You've probably been there. 2 AM finishing your 4th cup of black coffee. The report is due tomorrow. One more spell-check… the system is slow and the disk light is buzzing. Suddenly, the main window dies. You see some text message about "Out of Memory Killer." The Linux kernel noticed you were low on memory and decided to nuke some programs for you. All gone. Even the big picture of Bruiser for the cover. Sigh.
No matter how much RAM memory you have, there's always room for more. Linux can play clever tricks to make your hard drive — or parts of it — look like slow memory for parts of programs you aren't using right away. That technique is known as swapping and you need a swap file or swap partition to make it work. But wouldn't it be nice if it could configure itself? Turns out, it can.
TLDR: Install swapspace and — usually with no configuration — it will add and remove swap files automatically as you need (and don't need) them.
One of the big decisions when setting up a new Linux system is if you want to have a swap partition and if so, how big should it be? Having a dedicated swap partition used to be faster than swapping to files, but either way, it is space you can't use for your programs, documents, videos, e-books, etc.
Instead of creating a static swap file, you can employ a program called swapspace to manage it all for you. This program is typically available from your distribution's package manager (apt, rpm, etc.).
Even though you could omit swap totally with swapspace, you still may want one normal swapfile to allow suspend and resume to work, especially on a laptop. On a machine that's always on, though, you could just leave off the swap file and swapspace can dynamically create swapfiles as needed.

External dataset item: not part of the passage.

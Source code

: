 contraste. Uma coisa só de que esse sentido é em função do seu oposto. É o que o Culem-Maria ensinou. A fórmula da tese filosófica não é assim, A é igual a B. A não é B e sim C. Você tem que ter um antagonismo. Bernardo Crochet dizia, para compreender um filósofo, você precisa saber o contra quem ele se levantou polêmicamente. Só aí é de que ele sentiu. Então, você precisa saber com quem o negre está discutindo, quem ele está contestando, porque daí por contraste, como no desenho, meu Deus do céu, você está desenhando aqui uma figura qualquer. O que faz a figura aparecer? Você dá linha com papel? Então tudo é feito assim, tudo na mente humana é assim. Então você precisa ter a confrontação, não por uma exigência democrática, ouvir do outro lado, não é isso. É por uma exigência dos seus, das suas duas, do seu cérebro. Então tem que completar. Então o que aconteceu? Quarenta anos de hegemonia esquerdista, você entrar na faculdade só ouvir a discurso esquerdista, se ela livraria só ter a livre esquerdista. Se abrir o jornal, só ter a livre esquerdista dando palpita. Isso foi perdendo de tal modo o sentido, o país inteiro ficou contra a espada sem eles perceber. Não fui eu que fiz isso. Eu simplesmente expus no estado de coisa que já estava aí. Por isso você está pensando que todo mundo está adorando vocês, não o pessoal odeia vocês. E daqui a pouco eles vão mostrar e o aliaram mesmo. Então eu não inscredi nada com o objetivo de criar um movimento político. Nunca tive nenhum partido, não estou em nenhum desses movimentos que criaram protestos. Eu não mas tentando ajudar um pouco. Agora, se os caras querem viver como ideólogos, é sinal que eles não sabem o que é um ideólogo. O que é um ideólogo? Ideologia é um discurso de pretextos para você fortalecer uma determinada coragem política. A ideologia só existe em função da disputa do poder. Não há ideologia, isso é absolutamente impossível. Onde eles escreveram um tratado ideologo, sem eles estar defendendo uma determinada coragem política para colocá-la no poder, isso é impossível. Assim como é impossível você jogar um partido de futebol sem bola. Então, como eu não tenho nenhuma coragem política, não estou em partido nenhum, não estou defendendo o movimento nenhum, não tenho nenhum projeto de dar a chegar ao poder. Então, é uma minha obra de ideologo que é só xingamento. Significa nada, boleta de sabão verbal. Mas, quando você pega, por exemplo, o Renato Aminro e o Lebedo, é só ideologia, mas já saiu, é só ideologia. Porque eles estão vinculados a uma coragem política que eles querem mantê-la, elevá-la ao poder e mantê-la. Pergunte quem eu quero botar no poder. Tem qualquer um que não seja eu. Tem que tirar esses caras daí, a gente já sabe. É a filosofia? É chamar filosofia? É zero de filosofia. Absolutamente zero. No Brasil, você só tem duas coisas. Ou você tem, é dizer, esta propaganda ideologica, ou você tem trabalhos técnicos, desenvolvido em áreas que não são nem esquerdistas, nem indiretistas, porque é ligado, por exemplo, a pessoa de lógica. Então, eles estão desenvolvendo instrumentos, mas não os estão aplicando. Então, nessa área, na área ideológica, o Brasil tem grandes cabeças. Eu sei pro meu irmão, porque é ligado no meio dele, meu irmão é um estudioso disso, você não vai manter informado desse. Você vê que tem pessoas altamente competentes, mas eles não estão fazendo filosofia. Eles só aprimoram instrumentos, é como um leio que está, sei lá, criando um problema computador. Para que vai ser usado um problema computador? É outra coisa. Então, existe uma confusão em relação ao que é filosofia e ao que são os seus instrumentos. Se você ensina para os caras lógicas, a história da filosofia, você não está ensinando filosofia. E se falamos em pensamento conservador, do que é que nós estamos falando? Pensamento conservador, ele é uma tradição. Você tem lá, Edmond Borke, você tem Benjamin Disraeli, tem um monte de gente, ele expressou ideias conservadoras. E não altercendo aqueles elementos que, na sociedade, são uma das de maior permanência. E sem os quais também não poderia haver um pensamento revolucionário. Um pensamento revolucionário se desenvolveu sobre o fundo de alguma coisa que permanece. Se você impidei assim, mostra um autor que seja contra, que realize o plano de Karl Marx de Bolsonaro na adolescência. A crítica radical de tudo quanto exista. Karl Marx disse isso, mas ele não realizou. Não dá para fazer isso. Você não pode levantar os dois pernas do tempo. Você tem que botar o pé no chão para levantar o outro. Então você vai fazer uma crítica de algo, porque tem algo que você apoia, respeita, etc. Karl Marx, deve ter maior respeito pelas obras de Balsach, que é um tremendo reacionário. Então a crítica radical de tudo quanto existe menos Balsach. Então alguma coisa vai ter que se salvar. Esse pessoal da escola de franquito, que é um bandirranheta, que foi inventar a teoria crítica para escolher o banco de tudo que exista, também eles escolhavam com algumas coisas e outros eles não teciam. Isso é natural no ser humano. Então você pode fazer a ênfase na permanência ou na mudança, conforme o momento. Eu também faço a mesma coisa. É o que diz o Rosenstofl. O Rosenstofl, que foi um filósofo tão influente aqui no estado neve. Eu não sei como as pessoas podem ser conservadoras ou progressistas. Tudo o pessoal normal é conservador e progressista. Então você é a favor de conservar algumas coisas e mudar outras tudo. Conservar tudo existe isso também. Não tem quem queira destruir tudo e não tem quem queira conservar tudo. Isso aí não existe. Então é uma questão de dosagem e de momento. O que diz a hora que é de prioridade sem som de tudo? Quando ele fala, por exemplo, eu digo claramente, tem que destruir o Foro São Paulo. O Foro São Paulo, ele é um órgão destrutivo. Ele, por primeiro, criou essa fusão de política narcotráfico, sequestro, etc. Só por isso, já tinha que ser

Just as important, it can remove swap files that are no longer needed. Ideally, you wouldn't swap at all since swapping even to a fast solid state disk isn't very speedy. But if you are running out of memory, having swap will keep things running instead of crashing and that's usually a good thing.
If you want to read more about how swap works, I'll cover that in the last section. But meanwhile, let's get right to…
The Solution
You can set up a swapfile in the usual way or using dphys-swapfile if you like. If you want to do suspend and resume, the file should be as big as your RAM memory. However, you can get away with less or even none if you install swapspace.
In general, you don't need to change anything after you install the program. You may never notice it working, but if you run swapon -s
you might see a swap file like /var/lib/swapspace/1 or other similar files. These are the files that swapspace creates if it decides you are running out of memory.
There are a few options but you'll rarely use them. You can use -e
to attempt to erase all swapfiles the program has created or -f
to set a target for free memory. But usually the default are fine.
There is also an /etc/swapspace.conf file you can use to change things. For example, you can set the directory for swap files to a new location or the target free space here.
Again, you normally won't need to change any of this. The .conf file is all commented out and shows the defaults. The man page will shed light on the options, too, if you want to dig into it. Most of the time, though, it just works. If that's all you need to know, you can skip the next section.
What is Swap?
Your computer normally loads programs into RAM so they can execute. In the old days (think MSDOS) you loaded one program at a time and it used all the RAM. Newer operating systems can run more than one program at a time, so they all need a space in RAM.
A modern computer often has 2, 4, or even more gigabytes of RAM. But it only goes so far. You'll eventually run out, especially when the system uses some for other reasons.
Another feature of modern operating systems is that it provides a virtual reality environment to programs. Every program thinks it has a very large amount of memory starting at address zero. In reality, the computer only gives them pages of memory that they really use. The page is often as little as 4K of memory. So even though the program might think it has 3GB of memory, it might only be using a little bit at the start and a little bit at the end and only consume 10 or 20 pages of real memory.
However, there will come a time when the computer needs a page of memory and there aren't any. When that happens, the operating system can do two things. It can find some data that it knows will not change — maybe a font, for example — and drop those pages to free up space. Later, if the program needs that font, the computer can roll those pages back in from the disk.
That's fine if a file stays the same all the time, but what about data that changes? That's what a swapfile is for. The computer can write any pages that haven't been used lately to the swap and free those pages. Later, if a program needs that data, the swap system rolls the data back in, potentially evicting other old pages in the process.
Without swapspace, you'll have to guess how much swap you need and then that's how much you'll have all the time. You might use it all or you might use none of it, and it won't matter. Swapspace dynamically adds swap as you get low on memory and removes swap files as you get more free memory.
Even More
The most efficient way to swap is to not swap at all. If you have limited memory, you might consider ZSWAP which converts some of your RAM into a very fast compressed swap file. It might seem odd that eating up more memory could help performance, but it is so fast and with compression, you get more mileage out of the memory as swap even though it cuts into memory available for running programs.
ZSWAP is a good compliment to swapspace. The operating system uses fast compressed RAM first and then, if necessary, will automatically make swap files as you need.